You are viewing a plain text version of this content. The canonical link for it is here.
Posted to users@spamassassin.apache.org by Steve Sobel <st...@openingbands.com> on 2004/11/26 20:31:38 UTC

bayes_xx rules - stupid newbie question

[off topic from the rest of my post:  wow spamd uses a lot of memory! I
limited it to 5 processes because each one is 22-26 megs!]

Okay, I can't seem to find anything on the bayes_xx rules (bayes_20,
bayes_50, etc) via google.  My apologies but I cannot find a reasonable
"FM" to read, basically.

I'm using 3.01 now, and on the plus side of things, 100% of the mail that
SA is marking as spam is spam - NO false positives thus far.  Hooray for
that.

On the minus side, no matter how many times I send some messages to my
"Learn Spam" folder (where it's processed and emptied nightly), certain
messages I get many times a day still are not marked as spam.  Mostly
rolex watch spams, but there are others as well.

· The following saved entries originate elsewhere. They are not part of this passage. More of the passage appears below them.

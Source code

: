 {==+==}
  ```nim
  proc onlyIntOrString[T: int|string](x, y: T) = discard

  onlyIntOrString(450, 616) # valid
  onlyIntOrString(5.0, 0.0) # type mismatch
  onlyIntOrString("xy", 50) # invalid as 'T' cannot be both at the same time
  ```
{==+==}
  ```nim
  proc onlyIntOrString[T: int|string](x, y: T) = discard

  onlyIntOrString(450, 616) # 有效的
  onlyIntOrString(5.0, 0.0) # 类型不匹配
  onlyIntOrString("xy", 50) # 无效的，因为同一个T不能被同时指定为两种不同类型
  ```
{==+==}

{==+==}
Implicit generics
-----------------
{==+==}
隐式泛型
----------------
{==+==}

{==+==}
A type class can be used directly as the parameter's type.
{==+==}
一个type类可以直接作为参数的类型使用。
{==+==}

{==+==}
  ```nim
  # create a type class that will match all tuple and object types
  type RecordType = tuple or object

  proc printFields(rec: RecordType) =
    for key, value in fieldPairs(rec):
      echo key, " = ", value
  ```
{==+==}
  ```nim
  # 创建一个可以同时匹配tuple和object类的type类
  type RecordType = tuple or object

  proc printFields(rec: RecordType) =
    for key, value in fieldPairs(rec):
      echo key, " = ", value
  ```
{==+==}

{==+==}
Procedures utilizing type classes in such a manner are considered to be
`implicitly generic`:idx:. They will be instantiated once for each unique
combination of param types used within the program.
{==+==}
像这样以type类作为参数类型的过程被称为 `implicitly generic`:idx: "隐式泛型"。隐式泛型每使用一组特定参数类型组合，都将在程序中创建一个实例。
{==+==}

On all of these messages, I've noticed rules like BAYES_00, BAYES_20,
etc., which I'm assuming are "score droppers" that reduce the spam score
of an email.

How can I find out what triggers these rules, and stop it from happening
on these emails?  Where is the bayes database even stored by default? (I
certainly haven't changed it, so it should be there).

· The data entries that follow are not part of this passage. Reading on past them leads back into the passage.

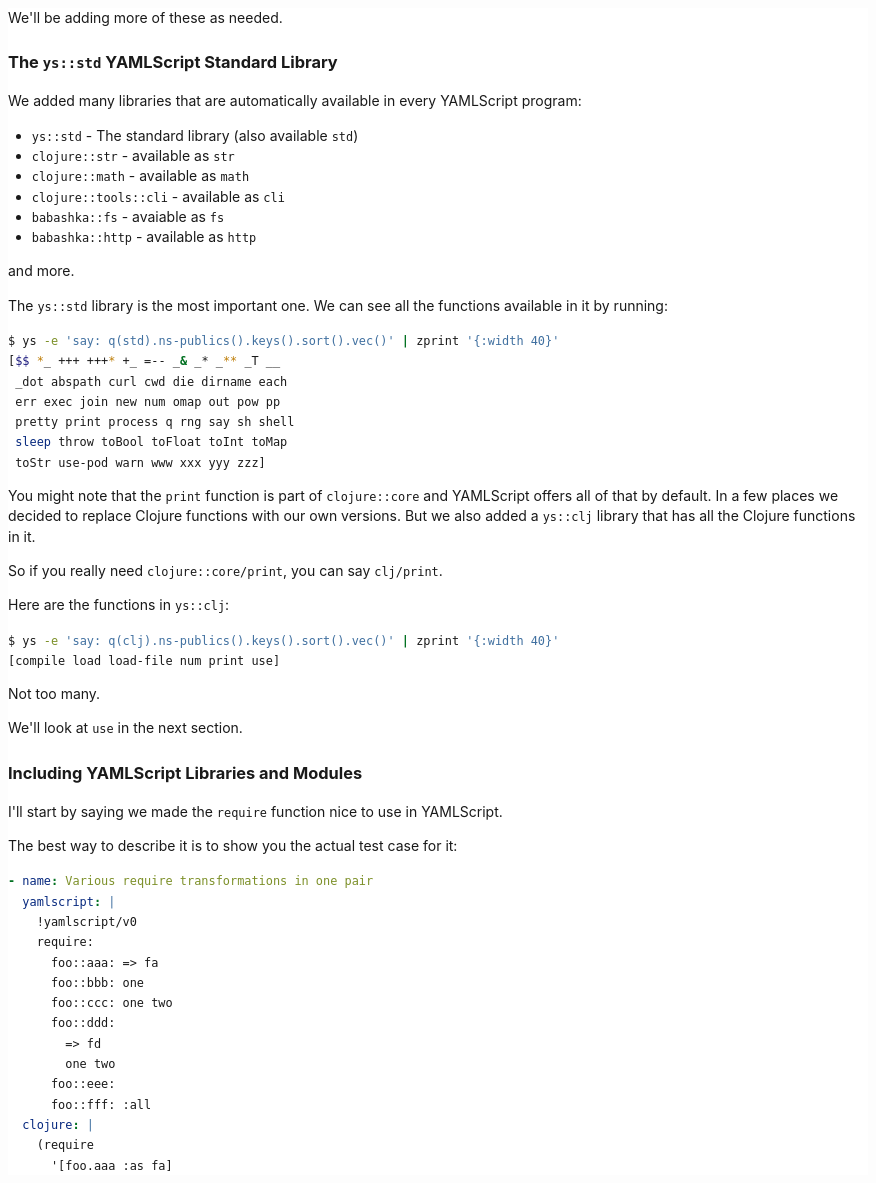 We'll be adding more of these as needed.


### The `ys::std` YAMLScript Standard Library

We added many libraries that are automatically available in every YAMLScript
program:

* `ys::std` - The standard library (also available `std`)
* `clojure::str` - available as `str`
* `clojure::math` - available as `math`
* `clojure::tools::cli` - available as `cli`
* `babashka::fs` - avaiable as `fs`
* `babashka::http` - available as `http`

and more.

The `ys::std` library is the most important one.
We can see all the functions available in it by running:

```bash
$ ys -e 'say: q(std).ns-publics().keys().sort().vec()' | zprint '{:width 40}'
[$$ *_ +++ +++* +_ =-- _& _* _** _T __
 _dot abspath curl cwd die dirname each
 err exec join new num omap out pow pp
 pretty print process q rng say sh shell
 sleep throw toBool toFloat toInt toMap
 toStr use-pod warn www xxx yyy zzz]
```

You might note that the `print` function is part of `clojure::core` and
YAMLScript offers all of that by default.
In a few places we decided to replace Clojure functions with our own versions.
But we also added a `ys::clj` library that has all the Clojure functions in it.

So if you really need `clojure::core/print`, you can say `clj/print`.

Here are the functions in `ys::clj`:

```bash
$ ys -e 'say: q(clj).ns-publics().keys().sort().vec()' | zprint '{:width 40}'
[compile load load-file num print use]
```

Not too many.

We'll look at `use` in the next section.


### Including YAMLScript Libraries and Modules

I'll start by saying we made the `require` function nice to use in YAMLScript.

The best way to describe it is to show you the actual test case for it:

```yaml
- name: Various require transformations in one pair
  yamlscript: |
    !yamlscript/v0
    require:
      foo::aaa: => fa
      foo::bbb: one
      foo::ccc: one two
      foo::ddd:
        => fd
        one two
      foo::eee:
      foo::fff: :all
  clojure: |
    (require
      '[foo.aaa :as fa]
```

I'm sure this is an elementary retard question, but I swear to you helpful
readers I've googled and can't find squat.  Any help would be appreciated.
 Thanks.

Steve

Re: bayes_xx rules - stupid newbie question

Posted by Kai Schaetzl <ma...@conactive.com>.
Steve Sobel wrote on Fri, 26 Nov 2004 13:31:38 -0600 (CST):

> How can I find out what triggers these rules, and stop it from happening 
> on these emails?
>

These are Bayes scores, go to the documentation and read about Bayes. 
Bayes_10 means that message was considered spam with a probability between 
roughly 5 and 15% percent (I think, it gets rounded). 50% means the 
probability is 50:50, so no decision can be made. Something approaching 0% 
is likely ham and something approaching 100% (Bayes_99) is likely spam. 
This is all based on statistical algorithms which keep track of text tokens 
they rip out of messages, aggregate them and then compare incoming messages 
against that collection of tokens. It's commonly referred to as "Bayes" 
because the original algorithms were thought out by someone called Bayes 
(not for spam, but for statistical analysis).


Kai

-- 

Kai Schätzl, Berlin, Germany
Get your web at Conactive Internet Services: http://www.conactive.com
IE-Center: http://ie5.de & http://msie.winware.org




Re: bayes_xx rules - stupid newbie question

Posted by Jon Drukman <js...@cluttered.com>.
Steve Sobel wrote:
> On the minus side, no matter how many times I send some messages to my
> "Learn Spam" folder (where it's processed and emptied nightly), certain
> messages I get many times a day still are not marked as spam.  Mostly
> rolex watch spams, but there are others as well.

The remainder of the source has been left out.